Exercise objective →
Leaving out the images, repeat all the lines below exactly.

━━━ Records for this task ━━━

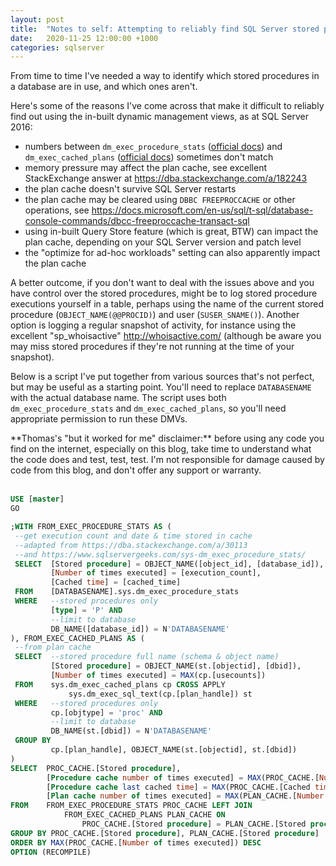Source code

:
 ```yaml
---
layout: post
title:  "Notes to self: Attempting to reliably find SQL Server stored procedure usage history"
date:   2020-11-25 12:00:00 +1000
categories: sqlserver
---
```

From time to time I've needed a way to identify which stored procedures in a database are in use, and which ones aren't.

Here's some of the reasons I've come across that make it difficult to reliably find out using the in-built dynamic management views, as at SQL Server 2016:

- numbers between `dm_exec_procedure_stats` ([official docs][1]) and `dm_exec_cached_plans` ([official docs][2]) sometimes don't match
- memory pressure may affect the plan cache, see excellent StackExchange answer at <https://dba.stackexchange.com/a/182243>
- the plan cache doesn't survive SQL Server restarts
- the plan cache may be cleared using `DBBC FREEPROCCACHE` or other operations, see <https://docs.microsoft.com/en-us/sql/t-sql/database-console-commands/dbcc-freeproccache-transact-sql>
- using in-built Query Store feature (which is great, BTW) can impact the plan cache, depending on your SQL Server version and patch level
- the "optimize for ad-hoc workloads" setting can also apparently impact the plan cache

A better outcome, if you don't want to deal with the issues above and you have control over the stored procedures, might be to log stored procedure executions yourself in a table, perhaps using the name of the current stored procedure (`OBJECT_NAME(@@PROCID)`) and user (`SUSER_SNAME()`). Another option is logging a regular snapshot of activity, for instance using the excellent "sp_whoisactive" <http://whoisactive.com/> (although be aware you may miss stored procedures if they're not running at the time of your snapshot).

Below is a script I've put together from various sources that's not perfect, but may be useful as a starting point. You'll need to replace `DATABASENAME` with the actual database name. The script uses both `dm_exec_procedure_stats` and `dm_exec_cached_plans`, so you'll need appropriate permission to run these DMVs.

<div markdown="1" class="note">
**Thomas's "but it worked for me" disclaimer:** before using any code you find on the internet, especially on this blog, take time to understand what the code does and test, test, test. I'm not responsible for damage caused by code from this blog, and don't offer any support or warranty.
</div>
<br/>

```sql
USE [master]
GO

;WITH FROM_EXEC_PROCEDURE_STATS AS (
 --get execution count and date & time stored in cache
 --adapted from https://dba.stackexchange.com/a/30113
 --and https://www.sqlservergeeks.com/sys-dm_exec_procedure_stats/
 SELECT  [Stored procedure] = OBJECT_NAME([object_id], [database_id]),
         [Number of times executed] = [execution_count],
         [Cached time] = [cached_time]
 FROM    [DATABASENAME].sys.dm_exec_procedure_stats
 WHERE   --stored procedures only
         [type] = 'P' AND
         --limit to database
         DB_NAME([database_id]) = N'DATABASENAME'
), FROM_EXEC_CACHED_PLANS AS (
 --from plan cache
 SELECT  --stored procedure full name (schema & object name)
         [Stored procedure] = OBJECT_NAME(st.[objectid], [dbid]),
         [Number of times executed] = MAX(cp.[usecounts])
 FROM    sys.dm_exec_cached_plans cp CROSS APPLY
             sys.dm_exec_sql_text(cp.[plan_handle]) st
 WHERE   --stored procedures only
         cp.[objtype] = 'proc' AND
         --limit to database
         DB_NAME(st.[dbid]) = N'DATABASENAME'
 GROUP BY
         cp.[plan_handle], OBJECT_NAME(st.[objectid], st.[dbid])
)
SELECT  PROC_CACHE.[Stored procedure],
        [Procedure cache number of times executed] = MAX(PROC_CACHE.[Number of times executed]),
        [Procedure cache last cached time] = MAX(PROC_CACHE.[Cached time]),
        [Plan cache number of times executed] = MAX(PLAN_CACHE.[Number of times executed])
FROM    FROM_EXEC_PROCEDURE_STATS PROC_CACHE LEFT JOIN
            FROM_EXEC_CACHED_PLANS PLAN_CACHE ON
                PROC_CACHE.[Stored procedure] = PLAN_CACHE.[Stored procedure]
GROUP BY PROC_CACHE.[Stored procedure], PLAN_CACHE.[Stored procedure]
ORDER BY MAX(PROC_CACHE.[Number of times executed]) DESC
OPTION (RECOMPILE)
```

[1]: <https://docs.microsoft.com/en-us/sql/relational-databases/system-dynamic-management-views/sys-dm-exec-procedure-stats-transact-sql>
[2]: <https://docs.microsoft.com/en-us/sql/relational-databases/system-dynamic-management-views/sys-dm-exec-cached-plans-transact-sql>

━━━

Problem solution →
Source code

:
 ```yaml
---
layout: post
title:  "Notes to self: Attempting to reliably find SQL Server stored procedure usage history"
date:   2020-11-25 12:00:00 +1000
categories: sqlserver
---
```

From time to time I've needed a way to identify which stored procedures in a database are in use, and which ones aren't.

Here's some of the reasons I've come across that make it difficult to reliably find out using the in-built dynamic management views, as at SQL Server 2016:

- numbers between `dm_exec_procedure_stats` ([official docs][1]) and `dm_exec_cached_plans` ([official docs][2]) sometimes don't match
- memory pressure may affect the plan cache, see excellent StackExchange answer at <https://dba.stackexchange.com/a/182243>
- the plan cache doesn't survive SQL Server restarts
- the plan cache may be cleared using `DBBC FREEPROCCACHE` or other operations, see <https://docs.microsoft.com/en-us/sql/t-sql/database-console-commands/dbcc-freeproccache-transact-sql>
- using in-built Query Store feature (which is great, BTW) can impact the plan cache, depending on your SQL Server version and patch level
- the "optimize for ad-hoc workloads" setting can also apparently impact the plan cache

A better outcome, if you don't want to deal with the issues above and you have control over the stored procedures, might be to log stored procedure executions yourself in a table, perhaps using the name of the current stored procedure (`OBJECT_NAME(@@PROCID)`) and user (`SUSER_SNAME()`). Another option is logging a regular snapshot of activity, for instance using the excellent "sp_whoisactive" <http://whoisactive.com/> (although be aware you may miss stored procedures if they're not running at the time of your snapshot).

Below is a script I've put together from various sources that's not perfect, but may be useful as a starting point. You'll need to replace `DATABASENAME` with the actual database name. The script uses both `dm_exec_procedure_stats` and `dm_exec_cached_plans`, so you'll need appropriate permission to run these DMVs.

<div markdown="1" class="note">
**Thomas's "but it worked for me" disclaimer:** before using any code you find on the internet, especially on this blog, take time to understand what the code does and test, test, test. I'm not responsible for damage caused by code from this blog, and don't offer any support or warranty.
</div>
<br/>

```sql
USE [master]
GO

;WITH FROM_EXEC_PROCEDURE_STATS AS (
 --get execution count and date & time stored in cache
 --adapted from https://dba.stackexchange.com/a/30113
 --and https://www.sqlservergeeks.com/sys-dm_exec_procedure_stats/
 SELECT  [Stored procedure] = OBJECT_NAME([object_id], [database_id]),
         [Number of times executed] = [execution_count],
         [Cached time] = [cached_time]
 FROM    [DATABASENAME].sys.dm_exec_procedure_stats
 WHERE   --stored procedures only
         [type] = 'P' AND
         --limit to database
         DB_NAME([database_id]) = N'DATABASENAME'
), FROM_EXEC_CACHED_PLANS AS (
 --from plan cache
 SELECT  --stored procedure full name (schema & object name)
         [Stored procedure] = OBJECT_NAME(st.[objectid], [dbid]),
         [Number of times executed] = MAX(cp.[usecounts])
 FROM    sys.dm_exec_cached_plans cp CROSS APPLY
             sys.dm_exec_sql_text(cp.[plan_handle]) st
 WHERE   --stored procedures only
         cp.[objtype] = 'proc' AND
         --limit to database
         DB_NAME(st.[dbid]) = N'DATABASENAME'
 GROUP BY
         cp.[plan_handle], OBJECT_NAME(st.[objectid], st.[dbid])
)
SELECT  PROC_CACHE.[Stored procedure],
        [Procedure cache number of times executed] = MAX(PROC_CACHE.[Number of times executed]),
        [Procedure cache last cached time] = MAX(PROC_CACHE.[Cached time]),
        [Plan cache number of times executed] = MAX(PLAN_CACHE.[Number of times executed])
FROM    FROM_EXEC_PROCEDURE_STATS PROC_CACHE LEFT JOIN
            FROM_EXEC_CACHED_PLANS PLAN_CACHE ON
                PROC_CACHE.[Stored procedure] = PLAN_CACHE.[Stored procedure]
GROUP BY PROC_CACHE.[Stored procedure], PLAN_CACHE.[Stored procedure]
ORDER BY MAX(PROC_CACHE.[Number of times executed]) DESC
OPTION (RECOMPILE)
```

[1]: <https://docs.microsoft.com/en-us/sql/relational-databases/system-dynamic-management-views/sys-dm-exec-procedure-stats-transact-sql>
[2]: <https://docs.microsoft.com/en-us/sql/relational-databases/system-dynamic-management-views/sys-dm-exec-cached-plans-transact-sql>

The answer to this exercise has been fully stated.